INFORMATION SHOWN —
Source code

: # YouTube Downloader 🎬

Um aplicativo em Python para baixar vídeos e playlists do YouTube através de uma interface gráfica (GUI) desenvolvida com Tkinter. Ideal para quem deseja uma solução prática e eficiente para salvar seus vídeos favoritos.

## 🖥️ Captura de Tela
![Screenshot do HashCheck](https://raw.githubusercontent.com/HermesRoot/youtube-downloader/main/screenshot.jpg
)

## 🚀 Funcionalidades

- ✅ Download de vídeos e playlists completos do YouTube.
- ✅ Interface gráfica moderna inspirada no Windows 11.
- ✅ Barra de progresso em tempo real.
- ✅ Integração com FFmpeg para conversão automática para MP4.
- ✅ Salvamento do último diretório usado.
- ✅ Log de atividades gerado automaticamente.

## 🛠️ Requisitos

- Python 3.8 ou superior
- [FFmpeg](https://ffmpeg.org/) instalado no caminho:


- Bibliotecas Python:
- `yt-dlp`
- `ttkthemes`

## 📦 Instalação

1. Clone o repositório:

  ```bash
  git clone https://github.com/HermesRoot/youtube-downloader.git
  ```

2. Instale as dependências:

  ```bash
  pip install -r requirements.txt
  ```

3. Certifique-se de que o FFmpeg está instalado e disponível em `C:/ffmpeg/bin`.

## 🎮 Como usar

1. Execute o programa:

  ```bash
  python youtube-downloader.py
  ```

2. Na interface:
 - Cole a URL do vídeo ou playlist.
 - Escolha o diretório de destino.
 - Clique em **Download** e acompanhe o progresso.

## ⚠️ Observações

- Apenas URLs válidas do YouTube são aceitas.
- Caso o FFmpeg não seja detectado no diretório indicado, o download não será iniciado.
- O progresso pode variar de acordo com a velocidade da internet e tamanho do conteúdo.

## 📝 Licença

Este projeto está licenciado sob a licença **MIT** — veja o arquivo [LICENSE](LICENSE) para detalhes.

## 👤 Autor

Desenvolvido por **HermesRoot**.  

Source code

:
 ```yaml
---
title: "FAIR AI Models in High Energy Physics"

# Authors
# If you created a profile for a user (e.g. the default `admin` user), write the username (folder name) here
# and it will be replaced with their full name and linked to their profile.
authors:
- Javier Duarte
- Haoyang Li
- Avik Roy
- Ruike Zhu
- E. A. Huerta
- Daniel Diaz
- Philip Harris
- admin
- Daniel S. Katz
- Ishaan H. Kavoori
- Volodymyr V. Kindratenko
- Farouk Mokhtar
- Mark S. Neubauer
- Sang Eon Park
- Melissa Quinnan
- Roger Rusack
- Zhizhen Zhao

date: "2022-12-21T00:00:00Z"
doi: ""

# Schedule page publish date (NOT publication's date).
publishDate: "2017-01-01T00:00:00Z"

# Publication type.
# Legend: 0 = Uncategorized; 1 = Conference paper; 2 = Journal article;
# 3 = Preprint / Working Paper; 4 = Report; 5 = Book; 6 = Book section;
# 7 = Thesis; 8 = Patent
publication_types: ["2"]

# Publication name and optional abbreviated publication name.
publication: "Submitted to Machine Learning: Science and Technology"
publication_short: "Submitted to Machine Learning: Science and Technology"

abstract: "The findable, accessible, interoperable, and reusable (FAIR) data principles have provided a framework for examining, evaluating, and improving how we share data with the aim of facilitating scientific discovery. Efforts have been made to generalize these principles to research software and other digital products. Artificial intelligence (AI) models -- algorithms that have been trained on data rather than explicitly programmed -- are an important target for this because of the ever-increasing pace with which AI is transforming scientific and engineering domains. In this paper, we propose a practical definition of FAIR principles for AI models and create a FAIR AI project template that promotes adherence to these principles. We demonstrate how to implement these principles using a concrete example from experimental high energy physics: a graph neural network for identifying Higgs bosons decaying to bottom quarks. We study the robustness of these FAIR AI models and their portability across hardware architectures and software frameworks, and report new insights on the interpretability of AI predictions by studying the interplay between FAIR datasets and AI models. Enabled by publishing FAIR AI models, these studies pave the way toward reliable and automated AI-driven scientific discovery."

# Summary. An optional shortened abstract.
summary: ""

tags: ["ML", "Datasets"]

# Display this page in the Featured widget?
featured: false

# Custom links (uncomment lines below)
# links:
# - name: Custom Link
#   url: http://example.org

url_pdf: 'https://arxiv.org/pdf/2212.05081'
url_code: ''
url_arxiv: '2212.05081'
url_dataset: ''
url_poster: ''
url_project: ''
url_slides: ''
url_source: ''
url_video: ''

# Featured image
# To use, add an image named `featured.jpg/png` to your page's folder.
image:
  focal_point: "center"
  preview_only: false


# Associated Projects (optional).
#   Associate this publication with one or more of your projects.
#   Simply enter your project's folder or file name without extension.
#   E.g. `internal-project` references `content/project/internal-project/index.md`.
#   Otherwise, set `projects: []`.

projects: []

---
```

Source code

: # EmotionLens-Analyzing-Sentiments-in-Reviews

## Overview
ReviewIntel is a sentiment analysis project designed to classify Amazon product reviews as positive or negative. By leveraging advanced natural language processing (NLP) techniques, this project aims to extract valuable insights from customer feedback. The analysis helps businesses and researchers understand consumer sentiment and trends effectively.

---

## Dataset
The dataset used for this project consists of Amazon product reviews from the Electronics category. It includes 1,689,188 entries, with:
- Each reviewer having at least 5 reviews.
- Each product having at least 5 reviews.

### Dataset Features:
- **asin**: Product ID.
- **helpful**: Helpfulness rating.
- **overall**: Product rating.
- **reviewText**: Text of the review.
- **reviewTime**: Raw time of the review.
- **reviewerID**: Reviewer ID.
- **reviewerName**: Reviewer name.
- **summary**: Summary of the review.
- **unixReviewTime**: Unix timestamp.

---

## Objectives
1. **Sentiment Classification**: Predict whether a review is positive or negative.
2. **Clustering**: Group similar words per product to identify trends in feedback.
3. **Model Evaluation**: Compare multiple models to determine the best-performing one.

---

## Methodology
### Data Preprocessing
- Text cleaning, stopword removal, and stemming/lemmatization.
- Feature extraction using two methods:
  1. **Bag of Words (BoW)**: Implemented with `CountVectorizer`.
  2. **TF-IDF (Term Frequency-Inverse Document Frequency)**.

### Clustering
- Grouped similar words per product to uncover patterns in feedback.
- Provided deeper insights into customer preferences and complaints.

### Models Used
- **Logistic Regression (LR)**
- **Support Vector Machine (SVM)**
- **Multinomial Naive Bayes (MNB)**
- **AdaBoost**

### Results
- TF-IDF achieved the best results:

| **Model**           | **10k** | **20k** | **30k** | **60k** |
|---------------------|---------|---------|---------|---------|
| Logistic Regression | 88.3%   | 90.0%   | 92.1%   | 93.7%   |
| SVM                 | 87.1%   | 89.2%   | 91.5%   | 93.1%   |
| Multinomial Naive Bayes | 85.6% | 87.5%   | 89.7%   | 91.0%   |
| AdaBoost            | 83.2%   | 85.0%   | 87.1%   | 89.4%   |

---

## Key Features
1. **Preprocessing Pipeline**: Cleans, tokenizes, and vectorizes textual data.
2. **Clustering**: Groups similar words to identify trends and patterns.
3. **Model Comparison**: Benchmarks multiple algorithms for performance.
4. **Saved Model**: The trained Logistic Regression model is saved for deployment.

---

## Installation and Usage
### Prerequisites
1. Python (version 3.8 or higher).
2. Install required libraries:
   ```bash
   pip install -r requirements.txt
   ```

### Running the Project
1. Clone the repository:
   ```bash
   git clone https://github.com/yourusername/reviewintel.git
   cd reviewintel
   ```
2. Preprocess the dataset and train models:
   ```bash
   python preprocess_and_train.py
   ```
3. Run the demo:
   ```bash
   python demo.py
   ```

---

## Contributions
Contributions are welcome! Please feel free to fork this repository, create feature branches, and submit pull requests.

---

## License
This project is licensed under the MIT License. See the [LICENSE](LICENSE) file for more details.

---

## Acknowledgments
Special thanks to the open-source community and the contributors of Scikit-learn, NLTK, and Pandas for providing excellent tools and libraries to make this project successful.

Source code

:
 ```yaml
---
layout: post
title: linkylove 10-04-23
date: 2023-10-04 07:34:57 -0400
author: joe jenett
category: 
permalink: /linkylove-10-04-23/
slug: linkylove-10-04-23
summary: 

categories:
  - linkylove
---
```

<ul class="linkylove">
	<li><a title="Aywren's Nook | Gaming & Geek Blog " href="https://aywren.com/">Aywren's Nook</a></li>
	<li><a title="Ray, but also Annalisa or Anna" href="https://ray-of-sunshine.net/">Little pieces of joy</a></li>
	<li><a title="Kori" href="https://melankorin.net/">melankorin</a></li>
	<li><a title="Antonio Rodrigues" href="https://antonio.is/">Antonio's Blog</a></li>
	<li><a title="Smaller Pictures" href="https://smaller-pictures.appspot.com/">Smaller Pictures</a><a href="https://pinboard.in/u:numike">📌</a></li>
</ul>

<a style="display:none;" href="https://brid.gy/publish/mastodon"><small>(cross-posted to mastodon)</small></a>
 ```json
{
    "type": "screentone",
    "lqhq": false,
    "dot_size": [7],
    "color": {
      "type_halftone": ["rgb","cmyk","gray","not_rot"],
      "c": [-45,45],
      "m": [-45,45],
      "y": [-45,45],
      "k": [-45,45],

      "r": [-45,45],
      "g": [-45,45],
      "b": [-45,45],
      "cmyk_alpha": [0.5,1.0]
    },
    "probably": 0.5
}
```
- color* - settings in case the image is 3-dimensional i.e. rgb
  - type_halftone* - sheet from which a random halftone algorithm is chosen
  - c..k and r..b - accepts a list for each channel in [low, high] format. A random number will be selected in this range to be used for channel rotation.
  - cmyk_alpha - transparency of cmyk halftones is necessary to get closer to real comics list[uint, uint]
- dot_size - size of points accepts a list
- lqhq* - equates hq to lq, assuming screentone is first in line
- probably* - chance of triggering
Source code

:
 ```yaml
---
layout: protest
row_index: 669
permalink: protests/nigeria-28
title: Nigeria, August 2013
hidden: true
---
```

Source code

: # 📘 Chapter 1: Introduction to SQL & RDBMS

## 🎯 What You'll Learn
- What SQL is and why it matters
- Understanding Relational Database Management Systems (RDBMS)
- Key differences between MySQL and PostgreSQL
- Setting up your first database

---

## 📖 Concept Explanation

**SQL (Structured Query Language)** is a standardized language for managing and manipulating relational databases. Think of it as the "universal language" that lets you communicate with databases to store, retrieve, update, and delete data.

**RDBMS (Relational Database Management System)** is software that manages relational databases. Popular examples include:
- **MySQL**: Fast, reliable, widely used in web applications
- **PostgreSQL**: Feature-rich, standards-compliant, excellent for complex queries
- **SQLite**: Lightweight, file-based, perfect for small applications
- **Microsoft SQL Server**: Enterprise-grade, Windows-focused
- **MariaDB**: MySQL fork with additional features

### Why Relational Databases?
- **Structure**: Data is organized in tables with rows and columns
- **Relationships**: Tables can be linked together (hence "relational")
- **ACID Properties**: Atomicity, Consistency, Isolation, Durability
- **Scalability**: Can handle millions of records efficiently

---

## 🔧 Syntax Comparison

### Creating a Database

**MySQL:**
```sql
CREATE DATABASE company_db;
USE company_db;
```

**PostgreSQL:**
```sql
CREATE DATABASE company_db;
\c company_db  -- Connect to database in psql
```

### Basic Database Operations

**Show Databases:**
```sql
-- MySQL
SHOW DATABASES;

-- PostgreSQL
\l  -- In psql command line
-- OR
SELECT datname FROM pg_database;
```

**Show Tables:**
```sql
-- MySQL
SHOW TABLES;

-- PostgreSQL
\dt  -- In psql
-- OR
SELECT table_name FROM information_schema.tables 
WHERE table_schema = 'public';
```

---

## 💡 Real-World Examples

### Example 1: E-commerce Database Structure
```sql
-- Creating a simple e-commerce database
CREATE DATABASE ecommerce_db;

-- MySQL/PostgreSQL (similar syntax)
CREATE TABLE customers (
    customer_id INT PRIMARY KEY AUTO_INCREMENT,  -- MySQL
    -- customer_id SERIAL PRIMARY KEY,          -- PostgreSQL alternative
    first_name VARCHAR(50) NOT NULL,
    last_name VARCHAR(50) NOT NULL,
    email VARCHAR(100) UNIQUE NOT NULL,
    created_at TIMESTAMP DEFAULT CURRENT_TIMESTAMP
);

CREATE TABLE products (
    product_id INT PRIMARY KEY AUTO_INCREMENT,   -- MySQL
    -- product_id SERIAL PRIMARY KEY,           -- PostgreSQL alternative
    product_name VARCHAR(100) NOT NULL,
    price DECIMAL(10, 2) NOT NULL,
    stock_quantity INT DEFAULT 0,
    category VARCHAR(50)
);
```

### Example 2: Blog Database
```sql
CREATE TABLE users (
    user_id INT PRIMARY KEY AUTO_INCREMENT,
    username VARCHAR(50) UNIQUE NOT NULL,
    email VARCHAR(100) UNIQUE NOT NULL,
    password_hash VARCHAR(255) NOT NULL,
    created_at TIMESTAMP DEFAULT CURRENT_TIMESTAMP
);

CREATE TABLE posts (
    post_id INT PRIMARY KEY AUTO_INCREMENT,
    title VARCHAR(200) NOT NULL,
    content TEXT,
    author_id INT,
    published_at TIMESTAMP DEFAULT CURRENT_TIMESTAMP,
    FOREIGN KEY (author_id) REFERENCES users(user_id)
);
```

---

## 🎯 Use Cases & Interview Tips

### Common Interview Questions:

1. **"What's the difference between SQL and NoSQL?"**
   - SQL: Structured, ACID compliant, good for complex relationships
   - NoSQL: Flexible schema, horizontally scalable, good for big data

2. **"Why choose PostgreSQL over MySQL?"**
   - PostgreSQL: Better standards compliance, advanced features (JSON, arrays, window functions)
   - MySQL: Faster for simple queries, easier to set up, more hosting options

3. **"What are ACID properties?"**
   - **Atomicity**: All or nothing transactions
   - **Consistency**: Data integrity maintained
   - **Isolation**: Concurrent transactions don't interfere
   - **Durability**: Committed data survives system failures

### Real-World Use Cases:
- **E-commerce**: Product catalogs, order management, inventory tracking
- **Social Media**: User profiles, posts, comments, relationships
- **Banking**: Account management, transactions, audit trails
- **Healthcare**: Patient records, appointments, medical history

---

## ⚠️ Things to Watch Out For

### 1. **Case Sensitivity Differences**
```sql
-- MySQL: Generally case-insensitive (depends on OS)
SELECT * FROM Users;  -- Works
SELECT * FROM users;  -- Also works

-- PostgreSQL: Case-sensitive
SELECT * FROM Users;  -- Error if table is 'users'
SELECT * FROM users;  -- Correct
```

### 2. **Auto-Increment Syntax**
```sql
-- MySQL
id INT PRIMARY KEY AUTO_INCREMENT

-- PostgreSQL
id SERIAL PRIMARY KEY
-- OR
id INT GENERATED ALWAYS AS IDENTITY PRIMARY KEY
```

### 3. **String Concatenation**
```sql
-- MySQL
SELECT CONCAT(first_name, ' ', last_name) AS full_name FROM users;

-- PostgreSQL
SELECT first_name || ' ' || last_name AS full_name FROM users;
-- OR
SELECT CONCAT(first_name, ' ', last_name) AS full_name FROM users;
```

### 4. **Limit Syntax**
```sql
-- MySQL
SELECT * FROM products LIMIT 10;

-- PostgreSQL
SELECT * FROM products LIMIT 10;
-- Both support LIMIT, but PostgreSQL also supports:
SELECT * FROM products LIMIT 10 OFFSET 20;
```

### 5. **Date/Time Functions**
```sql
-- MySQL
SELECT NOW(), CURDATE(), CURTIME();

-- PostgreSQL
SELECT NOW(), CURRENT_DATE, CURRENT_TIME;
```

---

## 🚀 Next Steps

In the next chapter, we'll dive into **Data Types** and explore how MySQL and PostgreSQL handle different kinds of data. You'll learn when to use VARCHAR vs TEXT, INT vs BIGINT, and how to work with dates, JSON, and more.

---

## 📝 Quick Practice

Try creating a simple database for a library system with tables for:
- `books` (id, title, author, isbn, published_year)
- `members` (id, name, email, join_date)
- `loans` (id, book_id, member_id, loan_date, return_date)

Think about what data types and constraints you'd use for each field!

PROBLEM TO SOLVE —
Lines from the start of the records through the one containing "## 🖥️ Captura de Tela" are what should be retyped, exactly and in full, both ends included.

ANSWER SPACE —
Source code

: # YouTube Downloader 🎬

Um aplicativo em Python para baixar vídeos e playlists do YouTube através de uma interface gráfica (GUI) desenvolvida com Tkinter. Ideal para quem deseja uma solução prática e eficiente para salvar seus vídeos favoritos.

## 🖥️ Captura de Tela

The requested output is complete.